WHAT IS BEING ASKED: From the line containing "- запустите скрипт" through the last line below, copy every line exactly, leaving out the pictures.

Pictures paired with source code
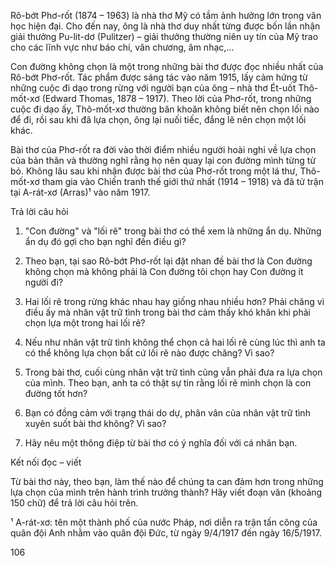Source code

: Rô-bớt Phơ-rốt (1874 – 1963) là nhà thơ Mỹ có tầm ảnh hưởng lớn trong văn học hiện đại. Cho đến nay, ông là nhà thơ duy nhất từng được bốn lần nhận giải thưởng Pu-lit-dơ (Pulitzer) – giải thưởng thường niên uy tín của Mỹ trao cho các lĩnh vực như báo chí, văn chương, âm nhạc,...

Con đường không chọn là một trong những bài thơ được đọc nhiều nhất của Rô-bớt Phơ-rốt. Tác phẩm được sáng tác vào năm 1915, lấy cảm hứng từ những cuộc đi dạo trong rừng với người bạn của ông – nhà thơ Ét-uốt Thô-mốt-xơ (Edward Thomas, 1878 – 1917). Theo lời của Phơ-rốt, trong những cuộc đi dạo ấy, Thô-mốt-xơ thường băn khoăn không biết nên chọn lối nào để đi, rồi sau khi đã lựa chọn, ông lại nuối tiếc, đắng lẽ nên chọn một lối khác.

Bài thơ của Phơ-rốt ra đời vào thời điểm nhiều người hoài nghi về lựa chọn của bản thân và thường nghĩ rằng họ nên quay lại con đường mình từng từ bỏ. Không lâu sau khi nhận được bài thơ của Phơ-rốt trong một lá thư, Thô-mốt-xơ tham gia vào Chiến tranh thế giới thứ nhất (1914 – 1918) và đã tử trận tại A-rát-xơ (Arras)¹ vào năm 1917.

Trả lời câu hỏi

1. "Con đường" và "lối rẽ" trong bài thơ có thể xem là những ẩn dụ. Những ẩn dụ đó gợi cho bạn nghĩ đến điều gì?

2. Theo bạn, tại sao Rô-bớt Phơ-rốt lại đặt nhan đề bài thơ là Con đường không chọn mà không phải là Con đường tôi chọn hay Con đường ít người đi?

3. Hai lối rẽ trong rừng khác nhau hay giống nhau nhiều hơn? Phải chăng vì điều ấy mà nhân vật trữ tình trong bài thơ cảm thấy khó khăn khi phải chọn lựa một trong hai lối rẽ?

4. Nếu như nhân vật trữ tình không thể chọn cả hai lối rẽ cùng lúc thì anh ta có thể không lựa chọn bất cứ lối rẽ nào được chăng? Vì sao?

5. Trong bài thơ, cuối cùng nhân vật trữ tình cũng vẫn phải đưa ra lựa chọn của mình. Theo bạn, anh ta có thật sự tin rằng lối rẽ mình chọn là con đường tốt hơn?

6. Bạn có đồng cảm với trạng thái do dự, phân vân của nhân vật trữ tình xuyên suốt bài thơ không? Vì sao?

7. Hãy nêu một thông điệp từ bài thơ có ý nghĩa đối với cá nhân bạn.

Kết nối đọc – viết

Từ bài thơ này, theo bạn, làm thế nào để chúng ta can đảm hơn trong những lựa chọn của mình trên hành trình trưởng thành? Hãy viết đoạn văn (khoảng 150 chữ) để trả lời câu hỏi trên.

¹ A-rát-xơ: tên một thành phố của nước Pháp, nơi diễn ra trận tấn công của quân đội Anh nhằm vào quân đội Đức, từ ngày 9/4/1917 đến ngày 16/5/1917.

106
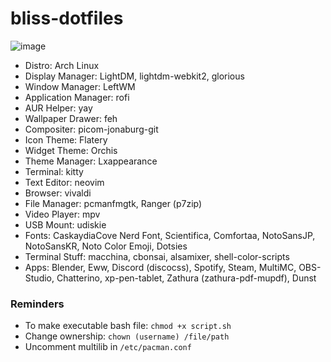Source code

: # bliss-dotfiles

![image](https://user-images.githubusercontent.com/13358601/140627552-63af5e98-2e5d-4c92-8457-c160295dfae3.png)


- Distro: Arch Linux
- Display Manager: LightDM, lightdm-webkit2, glorious
- Window Manager: LeftWM
- Application Manager: rofi
- AUR Helper: yay
- Wallpaper Drawer: feh
- Compositer: picom-jonaburg-git
- Icon Theme: Flatery
- Widget Theme: Orchis
- Theme Manager: Lxappearance
- Terminal: kitty
- Text Editor: neovim
- Browser: vivaldi
- File Manager: pcmanfmgtk, Ranger (p7zip)
- Video Player: mpv
- USB Mount: udiskie
- Fonts: CaskaydiaCove Nerd Font, Scientifica, Comfortaa, NotoSansJP, NotoSansKR, Noto Color Emoji, Dotsies
- Terminal Stuff: macchina, cbonsai, alsamixer, shell-color-scripts
- Apps: Blender, Eww, Discord (discocss), Spotify, Steam, MultiMC, OBS-Studio, Chatterino, xp-pen-tablet, Zathura (zathura-pdf-mupdf), Dunst

### Reminders
- To make executable bash file: `chmod +x script.sh`
- Change ownership: `chown (username) /file/path`
- Uncomment multilib in `/etc/pacman.conf`
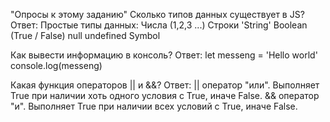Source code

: "Опросы к этому заданию"
Сколько типов данных существует в JS? 
Ответ: Простые типы данных:
  Числа (1,2,3 ...)
  Строки 'String'
  Boolean (True / False)
  null
  undefined
  Symbol
  
Как вывести информацию в консоль?
Ответ:
  let messeng = 'Hello world'
  console.log(messeng)
  
Какая функция операторов || и &&?
Ответ:
  || оператор "или". Выполняет True при наличии хоть одного условия с True, иначе False.
  && оператор "и". Выполняет True при наличии всех условий с True, иначе False.
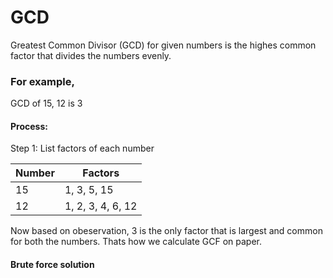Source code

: # GCD

Greatest Common Divisor (GCD) for given numbers is the highes common factor that divides the numbers evenly.

### For example,

GCD of 15, 12 is 3

#### Process: 

Step 1: List factors of each number

Number | Factors
--- | --- 
15 | 1, 3, 5, 15
12 | 1, 2, 3, 4, 6, 12

Now based on obeservation, 3 is the only factor that is largest and common for both the numbers. Thats how we calculate GCF on paper.


#### Brute force solution
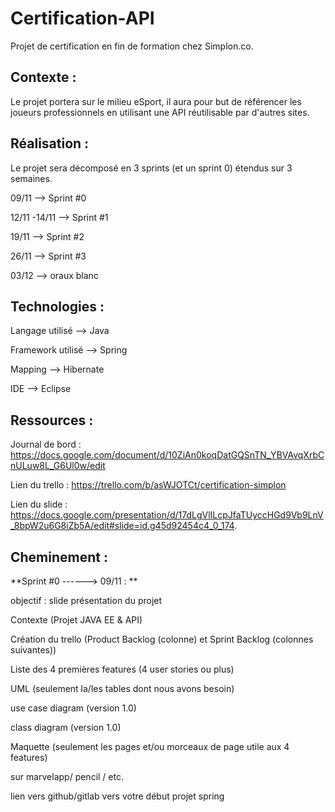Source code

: # Certification-API
Projet de certification en fin de formation chez Simplon.co.

## **Contexte** :



Le projet portera sur le milieu eSport, il aura pour but de référencer les joueurs professionnels en utilisant une API réutilisable par d'autres sites.

## **Réalisation** : 

Le projet sera décomposé en 3 sprints (et un sprint 0) étendus sur 3 semaines.

09/11 --> Sprint #0 

12/11 -14/11 --> Sprint #1

19/11 --> Sprint #2

26/11 --> Sprint #3

03/12 --> oraux blanc

## **Technologies** :

Langage utilisé --> Java

Framework utilisé --> Spring

Mapping --> Hibernate

IDE --> Eclipse

## **Ressources** : 

Journal de bord : https://docs.google.com/document/d/10ZiAn0koqDatGQSnTN_YBVAvqXrbCnULuw8L_G6Ul0w/edit  

Lien du trello  : https://trello.com/b/asWJOTCt/certification-simplon

Lien du slide : https://docs.google.com/presentation/d/17dLgVlILcpJfaTUyccHGd9Vb9LnV_8bpW2u6G8iZb5A/edit#slide=id.g45d92454c4_0_174.

## **Cheminement** : 

 **Sprint #0 ------> 09/11 : **

objectif : slide présentation du projet

Contexte (Projet JAVA EE & API)

Création du trello (Product Backlog (colonne) et Sprint Backlog (colonnes suivantes))

Liste des 4 premières features (4 user stories ou plus)

UML (seulement la/les tables dont nous avons besoin)

use case diagram (version 1.0)

class diagram (version 1.0)

Maquette (seulement les pages et/ou morceaux de page utile aux 4 features)

sur marvelapp/ pencil / etc.

lien vers github/gitlab vers votre début projet spring




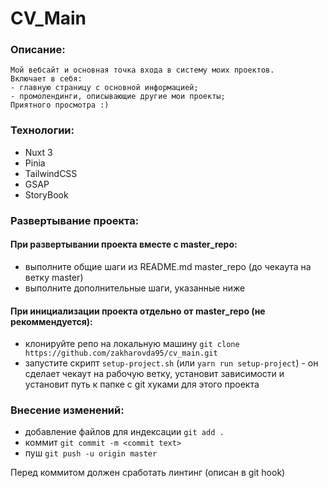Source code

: # CV_Main

### Описание:
    Мой вебсайт и основная точка входа в систему моих проектов. 
    Включает в себя: 
    - главную страницу с основной информацией;
    - промолендинги, описывающие другие мои проекты;
    Приятного просмотра :)
### Технологии:
- Nuxt 3
- Pinia
- TailwindCSS
- GSAP
- StoryBook

### Развертывание проекта:

#### При развертывании проекта вместе с master_repo: 
- выполните общие шаги из README.md master_repo (до чекаута на ветку master)
- выполните дополнительные шаги, указанные ниже

#### При инициализации проекта отдельно от master_repo (не рекоммендуется):
- клонируйте репо на локальную машину `git clone https://github.com/zakharovda95/cv_main.git`
- запустите скрипт `setup-project.sh` (или `yarn run setup-project`) - он сделает чекаут на рабочую ветку, установит зависимости и установит путь к папке с git хуками для этого проекта

### Внесение изменений:
- добавление файлов для индексации `git add .`
- коммит `git commit -m <commit text>`
- пуш `git push -u origin master`

Перед коммитом должен сработать линтинг (описан в git hook)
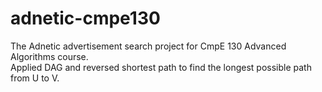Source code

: # adnetic-cmpe130
The Adnetic advertisement search project for CmpE 130 Advanced Algorithms course. 
<br /> Applied DAG and reversed shortest path to find the longest possible path from U to V.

OUTPUT OF THE EXERCISE:
- запустите скрипт `setup-project.sh` (или `yarn run setup-project`) - он сделает чекаут на рабочую ветку, установит зависимости и установит путь к папке с git хуками для этого проекта

### Внесение изменений:
- добавление файлов для индексации `git add .`
- коммит `git commit -m <commit text>`
- пуш `git push -u origin master`

Перед коммитом должен сработать линтинг (описан в git hook)
Source code

: # adnetic-cmpe130
The Adnetic advertisement search project for CmpE 130 Advanced Algorithms course. 
<br /> Applied DAG and reversed shortest path to find the longest possible path from U to V.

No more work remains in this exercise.